Słowa były proste, bez tych wszystkich cukierkowych ozdobników, którymi potrafiliśmy się karmić. Bez tych wszystkich wyznań, które już nie raz padały z naszych ust. I to właśnie te proste słowa, to proste pytanie, składające się ledwie z dwóch wyrazów sprawiło, że w moich oczach zakręciły się łzy, a po sercu rozlało się niewyobrażalne ciepło. Lale, przestań! Nie rozpłacz się!
W pierwszej chwili nie byłam w stanie odpowiedzieć werbalnie, bo jakiekolwiek słowo z moich ust, spowodowałoby wybuch płaczu. Blaise w tym czasie cierpliwie czekał, aż dam mu odpowiedź. A raczej czekałby spokojnie, gdyby nie niepewność malująca się w jego oczach, którą tak bardzo próbował ukryć. W końcu po kilku głębszych oddechach, byłam w stanie odpowiedzieć.
- Na pewno chcesz taką nierozważną, upartą, sprawiającą problemy i zmartwienia idiotkę?- spytałam, przypominając sobie rozpoczęcie się naszego związku.- Później nie dam ci odejść.
- Kto powiedział, że będę chciał odejść?- spytał, a jego brew powędrowała w górę.
- A więc z chęcią przyjmę ten pierścionek, Blaise.- oznajmiłam.
Chłopak niezauważalnie odetchnął z ulgą, wyciągają pierścionek z pudełka i delikatnie wsuwając go na palec serdeczny mojej lewej dłoni. Pasował idealnie. Z delikatnym uśmiechem pocałowałam go, po czym bez słowa wróciliśmy do obserwowania spadających gwiazd. Słowa nie były nam potrzebne.

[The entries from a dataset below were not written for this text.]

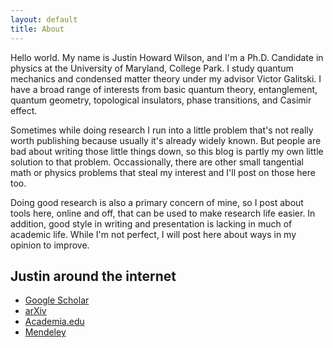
 ```yaml
---
layout: default
title: About
---
```


Hello world. My name is Justin Howard Wilson, and I'm a Ph.D. Candidate in physics at the University of Maryland, College Park. I study quantum mechanics and condensed matter theory under my advisor Victor Galitski. I have a broad range of interests from basic quantum theory, entanglement, quantum geometry, topological insulators, phase transitions, and Casimir effect. 

Sometimes while doing research I run into a little problem that's not really worth publishing because usually it's already widely known. But people are bad about writing those little things down, so this blog is partly my own little solution to that problem. Occassionally, there are other small tangential math or physics problems that steal my interest and I'll post on those here too.

Doing good research is also a primary concern of mine, so I post about tools here, online and off, that can be used to make research life easier. In addition, good style in writing and presentation is lacking in much of academic life. While I'm not perfect, I will post here about ways in my opinion to improve.

## Justin around the internet

- [Google Scholar](http://scholar.google.com/citations?user=8hA7GbgAAAAJ)
- [arXiv](http://arxiv.org/find/all/1/au:+Wilson_J_H/0/1/0/all/0/1)
- [Academia.edu](http://umd.academia.edu/JustinWilson)
- [Mendeley](http://www.mendeley.com/profiles/justin-wilson/)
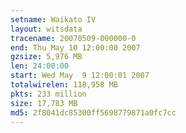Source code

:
 ```yaml
---
setname: Waikato IV
layout: witsdata
tracename: 20070509-000000-0
end: Thu May 10 12:00:00 2007
gzsize: 5,976 MB
len: 24:00:00
start: Wed May  9 12:00:01 2007
totalwirelen: 118,958 MB
pkts: 233 million
size: 17,783 MB
md5: 2f8041dc85300ff5698779871a0fc7cc
---
```

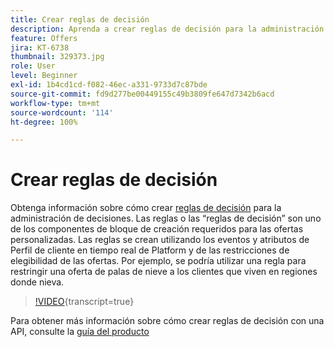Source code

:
 ```yaml
---
title: Crear reglas de decisión
description: Aprenda a crear reglas de decisión para la administración de decisiones. Las reglas son uno de los componentes de bloque de creación requeridos para las ofertas personalizadas.
feature: Offers
jira: KT-6738
thumbnail: 329373.jpg
role: User
level: Beginner
exl-id: 1b4cd1cd-f082-46ec-a331-9733d7c87bde
source-git-commit: fd9d277be00449155c49b3809fe647d7342b6acd
workflow-type: tm+mt
source-wordcount: '114'
ht-degree: 100%

---
```


# Crear reglas de decisión

Obtenga información sobre cómo crear [reglas de decisión](https://experienceleague.adobe.com/docs/journey-optimizer/using/offer-decisioniong/create-components/creating-decision-rules.html?lang=es) para la administración de decisiones. Las reglas o las “reglas de decisión” son uno de los componentes de bloque de creación requeridos para las ofertas personalizadas. Las reglas se crean utilizando los eventos y atributos de Perfil de cliente en tiempo real de Platform y de las restricciones de elegibilidad de las ofertas. Por ejemplo, se podría utilizar una regla para restringir una oferta de palas de nieve a los clientes que viven en regiones donde nieva.

>[!VIDEO](https://video.tv.adobe.com/v/341365?quality=12&learn=on&captions=spa){transcript=true}

Para obtener más información sobre cómo crear reglas de decisión con una API, consulte la [guía del producto](https://experienceleague.adobe.com/docs/journey-optimizer/using/offer-decisioniong/api-reference/offers-api/decision-rules/create.html?lang=es)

Dopiero kiedy częstotliwość widowiska zaczęła się zmniejszać, a do mnie zaczęły napływać otaczające nas dźwięki, które wyciszyłam, czując pudełko w rękach, wpadłam na pewien pomysł.
- Hej, Blaise?- zaczęłam.- Co powiesz na ostatnią kąpiel w morzu?
W odpowiedzi dostałam błysk oczu i szeroki, wszystko mówiący uśmiech.